Huff’s bill would require teachers to take two hours of their 24 required hours of professional development on suicide awareness, every two years.
Huff noted that suicide is the second leading cause of death among students and that teachers are with their students up to seven hours each day.
“I want to give them the training to have a conversation and understand the signs of a student who may be contemplating suicide,” said Huff who teaches middle school in the Whitley County School System.
Bunch said there are a number of programs that would provide the training for free.
“It is time for this discussion to be out front and prevalent,” Huff said.
Huff said when it comes to the state pension crisis, she believes any resolution should include upholding the promise that was made to current pension holders and current employees.
“We have to honor our promise,” Huff said.
Huff said she still believes tax reform must be a priority.
“We have to go in there and cut the red tape,” Huff said adding that there are a number of tax incentives on the book that should be examined.
As to what citizens may see as the session moves forward, Huff said the funding to complete the improvements to Ky. 92 between Williamsburg and Whitley City in McCreary County appears as if it would be included.
“A lot of the focus on transportation this biennium is on bridges,” Huff said explaining that there are a significant number of bridges across the state that are no longer weighted to carry school buses.
“There are many bridges in my district that should be looked at,” Huff said.
In addition, Huff said welfare reform is an issue that appears to be gaining traction in the legislature.
How that may look in its final form remains to be seen, Huff said.
The session ends April 13.
Huff, who was first elected to the seat in a special election in 2011, announced that she would be seeking a fourth term in 2018.
“I’m excited.

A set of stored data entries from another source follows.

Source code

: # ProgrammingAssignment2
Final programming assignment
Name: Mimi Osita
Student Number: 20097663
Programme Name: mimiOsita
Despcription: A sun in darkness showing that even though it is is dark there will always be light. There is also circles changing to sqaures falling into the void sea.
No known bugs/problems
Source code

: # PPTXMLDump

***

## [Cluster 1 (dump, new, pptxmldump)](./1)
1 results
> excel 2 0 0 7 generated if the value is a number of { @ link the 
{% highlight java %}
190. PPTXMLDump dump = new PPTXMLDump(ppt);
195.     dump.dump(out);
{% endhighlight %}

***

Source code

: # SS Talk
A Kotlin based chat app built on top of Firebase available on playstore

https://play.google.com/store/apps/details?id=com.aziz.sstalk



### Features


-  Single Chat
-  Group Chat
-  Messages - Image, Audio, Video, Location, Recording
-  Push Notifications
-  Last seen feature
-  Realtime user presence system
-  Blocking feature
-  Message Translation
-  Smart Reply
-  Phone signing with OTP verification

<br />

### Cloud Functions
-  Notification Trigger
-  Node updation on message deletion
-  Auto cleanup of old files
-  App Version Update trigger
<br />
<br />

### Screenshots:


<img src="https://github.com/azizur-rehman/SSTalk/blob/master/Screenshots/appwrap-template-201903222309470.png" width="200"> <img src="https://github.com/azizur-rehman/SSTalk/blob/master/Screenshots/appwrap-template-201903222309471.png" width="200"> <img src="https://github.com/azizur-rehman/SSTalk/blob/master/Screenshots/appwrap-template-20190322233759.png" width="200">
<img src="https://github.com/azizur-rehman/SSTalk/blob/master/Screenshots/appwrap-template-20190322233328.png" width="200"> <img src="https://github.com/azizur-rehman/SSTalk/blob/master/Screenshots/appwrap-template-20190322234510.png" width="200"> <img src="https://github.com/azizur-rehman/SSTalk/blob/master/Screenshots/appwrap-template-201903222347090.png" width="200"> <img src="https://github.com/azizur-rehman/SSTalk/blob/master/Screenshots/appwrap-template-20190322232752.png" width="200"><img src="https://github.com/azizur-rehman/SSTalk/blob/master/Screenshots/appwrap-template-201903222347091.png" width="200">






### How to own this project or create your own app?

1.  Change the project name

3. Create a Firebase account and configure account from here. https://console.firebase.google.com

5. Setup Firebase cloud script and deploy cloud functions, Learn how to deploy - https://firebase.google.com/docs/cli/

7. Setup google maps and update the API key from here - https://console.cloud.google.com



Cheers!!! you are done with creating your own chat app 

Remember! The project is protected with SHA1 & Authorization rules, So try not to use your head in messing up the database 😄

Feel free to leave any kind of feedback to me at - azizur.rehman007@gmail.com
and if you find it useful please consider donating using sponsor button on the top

I’m at a place where I can make a difference,” said Huff, who serves on the House Appropriations and Revenue Committee, along with the Education, Veterans, Military Affairs and Public Protection committees.
“I’m chairwoman for the largest part of the budget, which is education,” Huff said. “I’m very passionate about education.”
Huff said that like with politics across the country, she has seen the legislature become more party driven, especially with the Republicans holding a supermajority in the House of Representatives.
From the moment she arrived, Huff said she has worked hard not to be a rubberstamp on legislation.
“If I have a problem with a piece of legislation, I’m not afraid to say so,” Huff said. “I have made every effort for people to know where I stand.”
Huff said she has and wants to continue serving her consituents in Whitley and southern Laurel Counties.
“I try my best to serve the people. I make every effort to help you,” Huff said. “That is the only reason I do this job.”